__Directions for this task__
In the entries that follow, the lines from the one with "- [Node.js](https://nodejs.org/) (v18.x" through the one with "### Frontend Setup" are the ones to write out, exactly and with both ends included. Nothing else should appear.

*** Opening of Given data ***

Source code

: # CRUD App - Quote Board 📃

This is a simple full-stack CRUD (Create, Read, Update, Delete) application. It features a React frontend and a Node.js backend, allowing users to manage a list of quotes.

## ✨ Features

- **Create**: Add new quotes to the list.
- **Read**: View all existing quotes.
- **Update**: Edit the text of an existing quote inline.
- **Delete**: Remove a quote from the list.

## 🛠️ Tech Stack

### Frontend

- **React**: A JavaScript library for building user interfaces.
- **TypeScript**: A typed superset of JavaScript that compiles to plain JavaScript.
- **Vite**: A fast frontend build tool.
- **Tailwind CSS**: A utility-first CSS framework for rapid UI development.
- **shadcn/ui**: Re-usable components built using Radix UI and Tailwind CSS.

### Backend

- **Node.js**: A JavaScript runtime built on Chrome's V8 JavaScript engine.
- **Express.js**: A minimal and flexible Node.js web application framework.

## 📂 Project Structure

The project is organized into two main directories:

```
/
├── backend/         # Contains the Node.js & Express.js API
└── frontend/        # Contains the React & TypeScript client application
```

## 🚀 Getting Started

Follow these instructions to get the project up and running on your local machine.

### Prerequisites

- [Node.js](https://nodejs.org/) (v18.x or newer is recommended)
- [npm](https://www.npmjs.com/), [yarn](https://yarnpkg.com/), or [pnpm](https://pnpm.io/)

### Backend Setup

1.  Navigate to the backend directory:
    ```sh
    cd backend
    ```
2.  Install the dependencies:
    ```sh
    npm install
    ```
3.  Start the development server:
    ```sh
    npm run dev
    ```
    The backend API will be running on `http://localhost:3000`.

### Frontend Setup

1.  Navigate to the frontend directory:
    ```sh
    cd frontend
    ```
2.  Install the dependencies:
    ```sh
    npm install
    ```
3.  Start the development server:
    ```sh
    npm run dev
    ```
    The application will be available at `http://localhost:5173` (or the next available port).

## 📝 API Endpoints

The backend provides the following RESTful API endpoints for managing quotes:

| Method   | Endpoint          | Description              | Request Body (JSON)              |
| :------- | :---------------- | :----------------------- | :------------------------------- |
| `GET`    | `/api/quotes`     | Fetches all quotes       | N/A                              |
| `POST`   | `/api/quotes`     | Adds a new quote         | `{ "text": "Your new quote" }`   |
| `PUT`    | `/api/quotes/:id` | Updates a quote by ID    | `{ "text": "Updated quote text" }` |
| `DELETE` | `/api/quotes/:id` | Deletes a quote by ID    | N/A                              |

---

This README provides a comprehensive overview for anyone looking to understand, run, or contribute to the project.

*** Close of Given data ***

__Your solution__
- [Node.js](https://nodejs.org/) (v18.x or newer is recommended)
- [npm](https://www.npmjs.com/), [yarn](https://yarnpkg.com/), or [pnpm](https://pnpm.io/)

### Backend Setup

1.  Navigate to the backend directory:
    ```sh
    cd backend
    ```
2.  Install the dependencies:
    ```sh
    npm install
    ```
3.  Start the development server:
    ```sh
    npm run dev
    ```
    The backend API will be running on `http://localhost:3000`.

### Frontend Setup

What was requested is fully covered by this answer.